• Supplied entries:
★ ★ ★ ★ ★

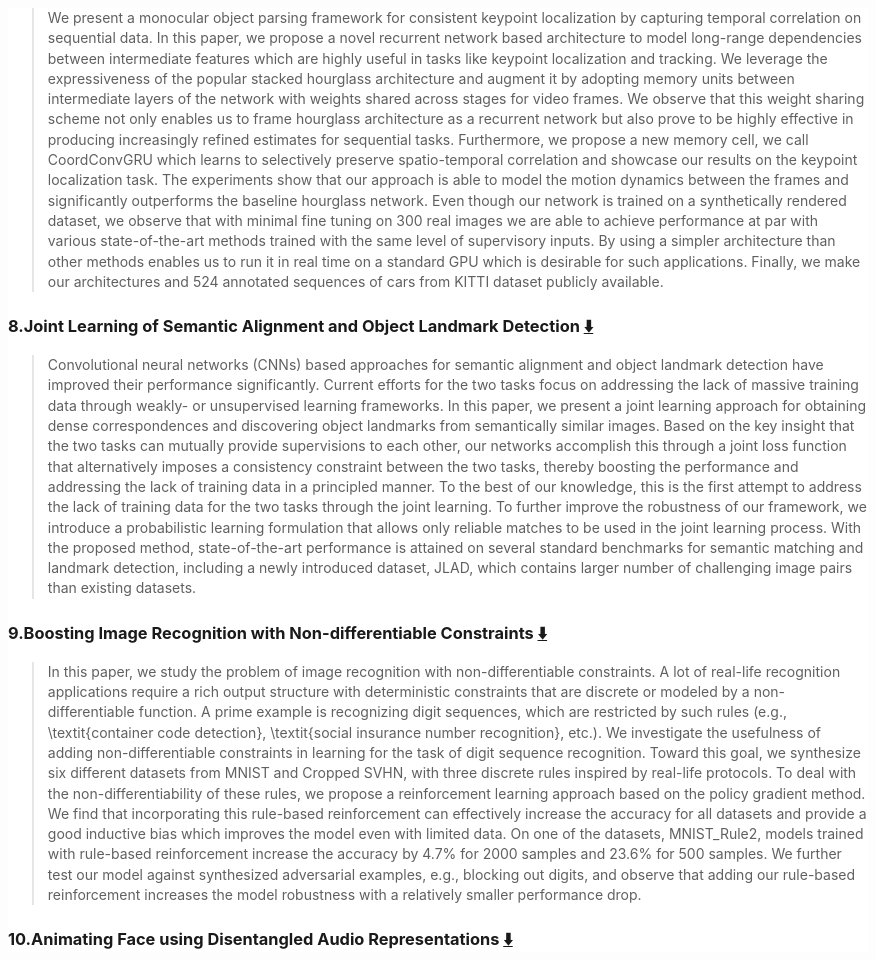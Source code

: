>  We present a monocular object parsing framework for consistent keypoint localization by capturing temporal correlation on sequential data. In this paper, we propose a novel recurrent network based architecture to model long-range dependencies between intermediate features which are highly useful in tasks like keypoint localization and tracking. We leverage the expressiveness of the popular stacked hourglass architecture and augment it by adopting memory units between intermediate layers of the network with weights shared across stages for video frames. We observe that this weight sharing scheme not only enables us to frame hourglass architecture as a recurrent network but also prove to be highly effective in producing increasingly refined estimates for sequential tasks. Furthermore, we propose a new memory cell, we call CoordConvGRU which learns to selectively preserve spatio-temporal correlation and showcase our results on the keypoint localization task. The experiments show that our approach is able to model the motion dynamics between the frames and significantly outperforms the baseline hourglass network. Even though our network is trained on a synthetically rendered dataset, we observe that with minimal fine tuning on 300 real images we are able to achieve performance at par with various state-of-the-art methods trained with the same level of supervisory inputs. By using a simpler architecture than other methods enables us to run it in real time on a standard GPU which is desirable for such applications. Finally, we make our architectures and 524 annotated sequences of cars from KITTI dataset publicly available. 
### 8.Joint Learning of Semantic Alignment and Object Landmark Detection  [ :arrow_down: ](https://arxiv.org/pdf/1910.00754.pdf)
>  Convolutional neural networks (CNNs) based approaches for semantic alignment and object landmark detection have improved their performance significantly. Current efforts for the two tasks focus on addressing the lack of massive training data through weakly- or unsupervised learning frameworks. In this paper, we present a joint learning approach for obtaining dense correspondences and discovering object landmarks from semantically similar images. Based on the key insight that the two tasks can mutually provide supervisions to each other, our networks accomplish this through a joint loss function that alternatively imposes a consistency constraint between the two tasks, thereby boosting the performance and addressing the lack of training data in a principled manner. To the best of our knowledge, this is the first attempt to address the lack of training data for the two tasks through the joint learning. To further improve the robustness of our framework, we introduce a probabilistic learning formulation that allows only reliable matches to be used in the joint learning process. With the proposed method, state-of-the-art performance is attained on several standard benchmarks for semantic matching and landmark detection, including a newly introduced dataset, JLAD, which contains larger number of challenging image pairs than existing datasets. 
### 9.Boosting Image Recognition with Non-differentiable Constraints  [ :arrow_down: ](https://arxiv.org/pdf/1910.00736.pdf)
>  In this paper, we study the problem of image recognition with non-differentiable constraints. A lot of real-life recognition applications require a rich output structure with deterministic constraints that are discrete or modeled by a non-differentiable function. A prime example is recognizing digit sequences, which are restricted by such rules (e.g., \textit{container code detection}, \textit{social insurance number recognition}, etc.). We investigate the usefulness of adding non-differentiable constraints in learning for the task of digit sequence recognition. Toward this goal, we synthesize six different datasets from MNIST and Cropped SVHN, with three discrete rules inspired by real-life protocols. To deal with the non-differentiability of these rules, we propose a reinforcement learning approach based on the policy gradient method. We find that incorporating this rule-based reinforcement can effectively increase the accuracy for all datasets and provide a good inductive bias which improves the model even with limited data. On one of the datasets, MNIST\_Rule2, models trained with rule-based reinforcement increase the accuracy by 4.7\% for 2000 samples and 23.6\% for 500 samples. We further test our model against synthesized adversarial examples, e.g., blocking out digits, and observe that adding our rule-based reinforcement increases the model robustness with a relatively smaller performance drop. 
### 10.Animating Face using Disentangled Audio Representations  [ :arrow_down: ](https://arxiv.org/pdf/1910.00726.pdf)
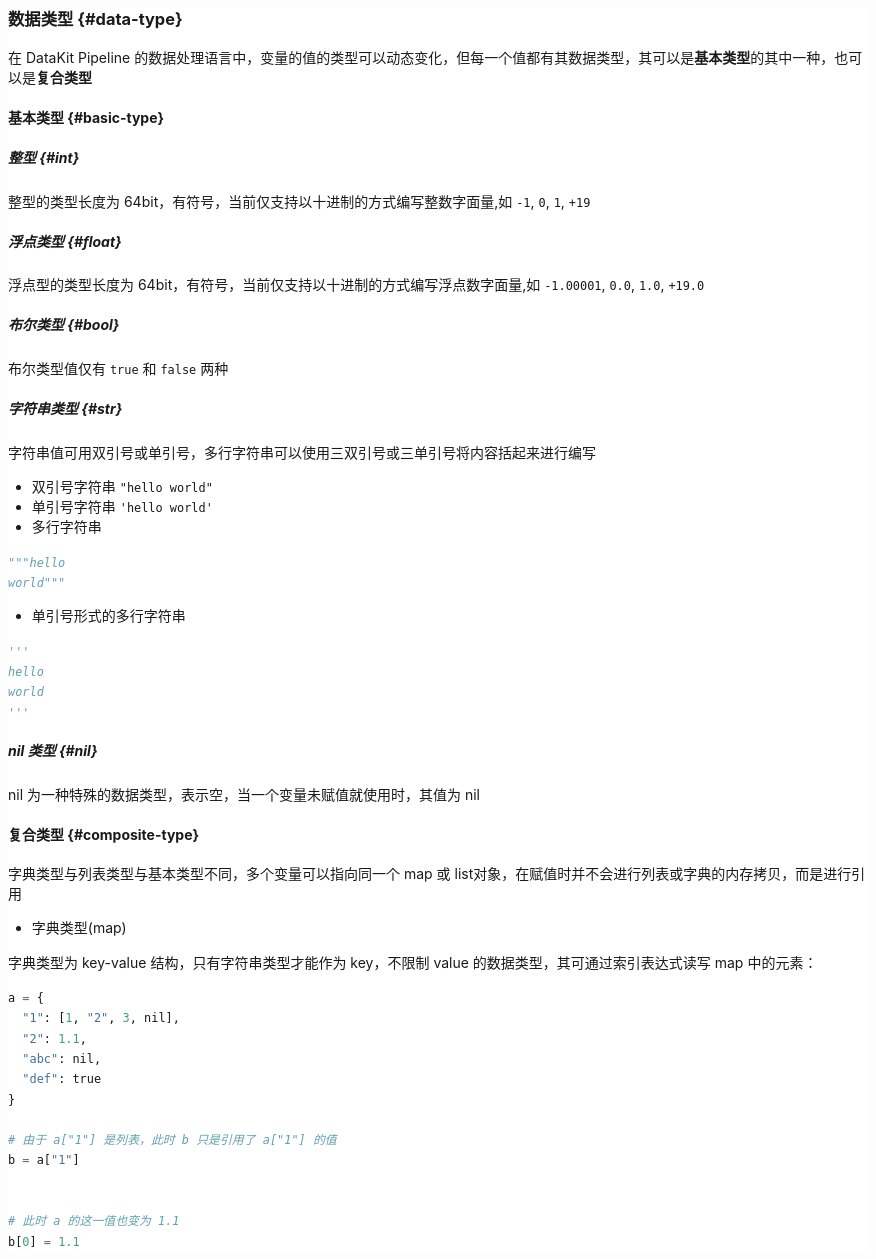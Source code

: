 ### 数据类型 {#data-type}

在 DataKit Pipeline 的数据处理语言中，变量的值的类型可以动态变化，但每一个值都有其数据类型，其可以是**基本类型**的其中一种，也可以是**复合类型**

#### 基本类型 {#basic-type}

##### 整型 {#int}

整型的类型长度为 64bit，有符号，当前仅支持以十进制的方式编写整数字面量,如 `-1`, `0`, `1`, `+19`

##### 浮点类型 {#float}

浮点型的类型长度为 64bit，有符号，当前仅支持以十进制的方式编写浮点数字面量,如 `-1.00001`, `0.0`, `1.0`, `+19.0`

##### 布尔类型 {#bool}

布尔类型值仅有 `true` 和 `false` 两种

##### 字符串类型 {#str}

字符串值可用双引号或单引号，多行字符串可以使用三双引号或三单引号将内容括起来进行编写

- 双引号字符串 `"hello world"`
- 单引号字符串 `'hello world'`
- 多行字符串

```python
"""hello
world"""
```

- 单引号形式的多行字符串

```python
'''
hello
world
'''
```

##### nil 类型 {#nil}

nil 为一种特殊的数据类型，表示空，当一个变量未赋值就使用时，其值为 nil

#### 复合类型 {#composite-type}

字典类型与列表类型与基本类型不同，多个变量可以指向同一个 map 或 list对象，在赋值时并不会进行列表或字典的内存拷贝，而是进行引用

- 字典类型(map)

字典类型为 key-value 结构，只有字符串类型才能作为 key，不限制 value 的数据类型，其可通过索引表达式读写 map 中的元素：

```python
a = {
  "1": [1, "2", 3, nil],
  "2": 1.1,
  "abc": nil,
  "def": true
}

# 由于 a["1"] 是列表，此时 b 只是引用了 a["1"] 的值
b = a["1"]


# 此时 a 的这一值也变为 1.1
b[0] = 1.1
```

★ ★ ★ ★ ★

• Exercise prompt:
Could you copy out every line in the listing where the word "复合类型" appears?

• Answer to this exercise:
在 DataKit Pipeline 的数据处理语言中，变量的值的类型可以动态变化，但每一个值都有其数据类型，其可以是**基本类型**的其中一种，也可以是**复合类型**
#### 复合类型 {#composite-type}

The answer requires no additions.